Re: Command Triggers patch v18

From: Robert Haas <robertmhaas(at)gmail(dot)com>
To: Andres Freund <andres(at)2ndquadrant(dot)com>
Cc: pgsql-hackers(at)postgresql(dot)org, Dimitri Fontaine <dimitri(at)2ndquadrant(dot)fr>
Subject: Re: Command Triggers patch v18
Date: 2012-03-27 14:29:58
Message-ID: CA+TgmobzaBHnBnzCcbbtpKyw+v_7n2MPU8wsReYkHLw-Lw64mQ@mail.gmail.com
Views: Raw Message | Whole Thread | Download mbox | Resend email
Thread:
Lists: pgsql-hackers

On Tue, Mar 27, 2012 at 9:37 AM, Andres Freund <andres(at)2ndquadrant(dot)com> wrote:
> Not necessarily. One use-case is doing something *before* something happens
> like enforcing naming conventions, data types et al during development/schema
> migration.

That is definitely a valid use case. The only reason why we don't
have something like that built into the ObjectAccessHook framework is
because we haven't yet figured out a clean way to make it work. Most
of KaiGai's previous attempts involved passing a bunch of garbage
selected apparently at random into the hook function, and I rejected
that as unmaintainable. Dimitri's code here doesn't have that problem
- it passes in a consistent set of information across the board. But
I still think it's unmaintainable, because there's no consistency
about when triggers get invoked, or whether they get invoked at all.
We need something that combines the strengths of both approaches.

I actually think that, to really meet all needs here, we may need the
ability to get control in more than one place. For example, one thing
that KaiGai has wanted to do (and I bet Dimitri would live to be able
to do it too, and I'm almost sure that Dan Farina would like to do it)
is override the built-in security policy for particular commands. I
think that KaiGai only wants to be able to deny things that would
normally be allowed, but I suspect some of those other folks would
also like to be able to allow things that would normally be denied.
For those use cases, you want to get control at permissions-checking
time. However, where Dimitri has the hooks right now, BEFORE triggers
for ALTER commands fire after you've already looked up the object that
you're manipulating. That has the advantage of allowing you to use
the OID of the object, rather than its name, to make policy decisions;
but by that time it's too late to cancel a denial-of-access by the
first-line permissions checks. Dimitri also mentioned wanting to be
able to cancel the actual operation - and presumably, do something
else instead, like go execute it on a different node, and I think
that's another valid use case for this kind of trigger. It's going to
take some work, though, to figure out what the right set of control
points is, and it's probably going to require some refactoring of the
existing code, which is a mess that I have been slowly trying to clean
up.

>> In the
>> interest of getting event triggers, you're arguing that we should
>> contort the definition of the work "command" to include sub-commands,
>> but not necessarily commands that turn out to be a no-op, and maybe
>> things that are sort of like what commands do even though nobody
>> actually ever executed a command by that name.  I just don't think
>> that's a good idea.  We either have triggers on commands, and they
>> execute once per command, period; or we have triggers on events and
>> they execute every time that event happens.
> I don't think thats a very helpfull definition. What on earth would you want to
> do with plain passing of
> CREATE SCHEMA blub CREATE TABLE foo() CREATE TABLE bar();
>
> So some decomposition seems to be necessary. Getting the level right sure
> ain't totally easy.
> It might be helpful to pass in the context from which something like that
> happened.

I agree that it's not a very helpful decision, but I'm not the one who
said we wanted command triggers rather than event triggers. :-)
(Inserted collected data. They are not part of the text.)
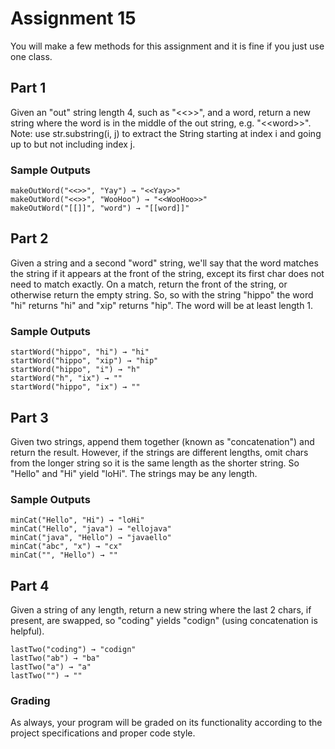 # Assignment 15

You will make a few methods for this assignment and it is fine if you just use one class.

## Part 1
Given an "out" string length 4, such as "\<\<\>\>", and a word, return a new string where the word is in the middle of the out string, e.g. "\<\<word\>\>". Note: use str.substring(i, j) to extract the String starting at index i and going up to but not including index j.

### Sample Outputs

```
makeOutWord("<<>>", "Yay") → "<<Yay>>"
makeOutWord("<<>>", "WooHoo") → "<<WooHoo>>"
makeOutWord("[[]]", "word") → "[[word]]"
```

## Part 2

Given a string and a second "word" string, we'll say that the word matches the string if it appears at the front of the string, except its first char does not need to match exactly. On a match, return the front of the string, or otherwise return the empty string. So, so with the string "hippo" the word "hi" returns "hi" and "xip" returns "hip". The word will be at least length 1.

### Sample Outputs

```
startWord("hippo", "hi") → "hi"
startWord("hippo", "xip") → "hip"
startWord("hippo", "i") → "h"
startWord("h", "ix") → ""
startWord("hippo", "ix") → ""
```

## Part 3

Given two strings, append them together (known as "concatenation") and return the result. However, if the strings are different lengths, omit chars from the longer string so it is the same length as the shorter string. So "Hello" and "Hi" yield "loHi". The strings may be any length.

### Sample Outputs

```
minCat("Hello", "Hi") → "loHi"
minCat("Hello", "java") → "ellojava"
minCat("java", "Hello") → "javaello"
minCat("abc", "x") → "cx"
minCat("", "Hello") → ""
```

## Part 4

Given a string of any length, return a new string where the last 2 chars, if present, are swapped, so "coding" yields "codign" (using concatenation is helpful).

```
lastTwo("coding") → "codign"
lastTwo("ab") → "ba"
lastTwo("a") → "a"
lastTwo("") → ""
```

### Grading

As always, your program will be graded on its functionality according to the project specifications and proper code style.

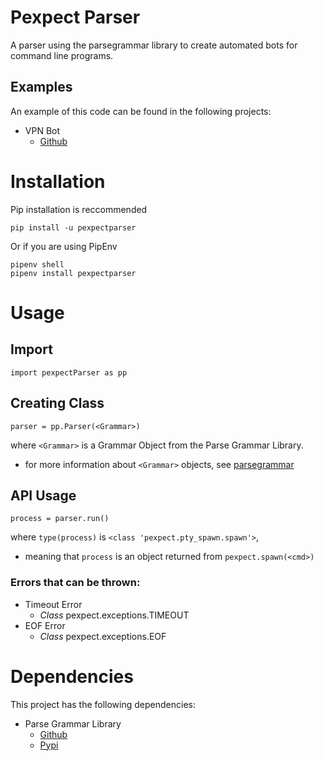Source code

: # Pexpect Parser

A parser using the parsegrammar library to 
create automated bots for command line programs.

## Examples

An example of this code can be found in the following projects:
- VPN Bot
	- [Github](https://github.com/lorkaan/vpnBot)

# Installation

Pip installation is reccommended
```
pip install -u pexpectparser
```

Or if you are using PipEnv
```
pipenv shell
pipenv install pexpectparser
```

# Usage

## Import
```
import pexpectParser as pp
```

## Creating Class
```
parser = pp.Parser(<Grammar>)
```

where `<Grammar>` is a Grammar Object from the Parse Grammar Library.
- for more information about `<Grammar>` objects, see [parsegrammar](https://github.com/lorkaan/parsegrammar)

## API Usage
```
process = parser.run()
```

where `type(process)` is `<class 'pexpect.pty_spawn.spawn'>`,
- meaning that `process` is an object returned from `pexpect.spawn(<cmd>)`


### Errors that can be thrown:

- Timeout Error
	- *Class* pexpect.exceptions.TIMEOUT
- EOF Error
	- *Class* pexpect.exceptions.EOF


# Dependencies

This project has the following dependencies:
- Parse Grammar Library
	- [Github](https://github.com/lorkaan/parsegrammar)
	- [Pypi](https://pypi.org/project/parsegrammar/)
	
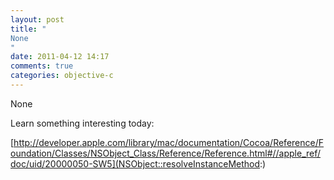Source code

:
 ```yaml
---
layout: post
title: "
None
"
date: 2011-04-12 14:17
comments: true
categories: objective-c
---
```


None


Learn something interesting today:  

[http://developer.apple.com/library/mac/documentation/Cocoa/Reference/Foundation/Classes/NSObject_Class/Reference/Reference.html#//apple_ref/doc/uid/20000050-SW5](NSObject::resolveInstanceMethod:)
> Which would basically require including pg_dump in the backend to implement
> replication and logging. I don't think librarifying pg_dump is a fair burden
> at all.

I don't either, but that strikes me as a largely unrelated problem.
As you may recall, I've complained that too much of that functionality
is in the client in the past, and I haven't changed my opinion on
that. But how is that any different with Dimitri's approach? You can
get a callback AFTER CREATE TABLE, and you'll get the table name. Now
what? If you get the trigger in C you can get the node tree, but
that's hardly any better. You're still going to need to do some
pretty tricky push-ups to get reliable replication. It's not at all
evident to me that the parse-tree is any better a place to start than
the system catalog representation; in fact, I would argue that it's
probably much worse, because you'll have to exactly replicate whatever
the backend did to decide what catalog entries to create, or you'll
get drift between servers.

> Also I have a *very hard* time to imagining to sensibly implement replicating
> CREATE TABLE or ALTER TABLE ... ADD COLUMN with just object access hooks.
> There is just not enough context. How would you discern between a ADD COLUMN
> and a CREATE TABLE? They look very similar or even identical on a catalog
> level.

That can be fixed using the optional argument to
InvokeObjectAccessHook, similar to what we've done for differentiating
internal drops from other drops.

> I also have the strong feeling that all this would expose implementation
> details *at least* as much as command triggers. A slight change in order of
> catalog modifcation would be *way* harder to hide via the object hook than
> something of a similar scale via command triggers.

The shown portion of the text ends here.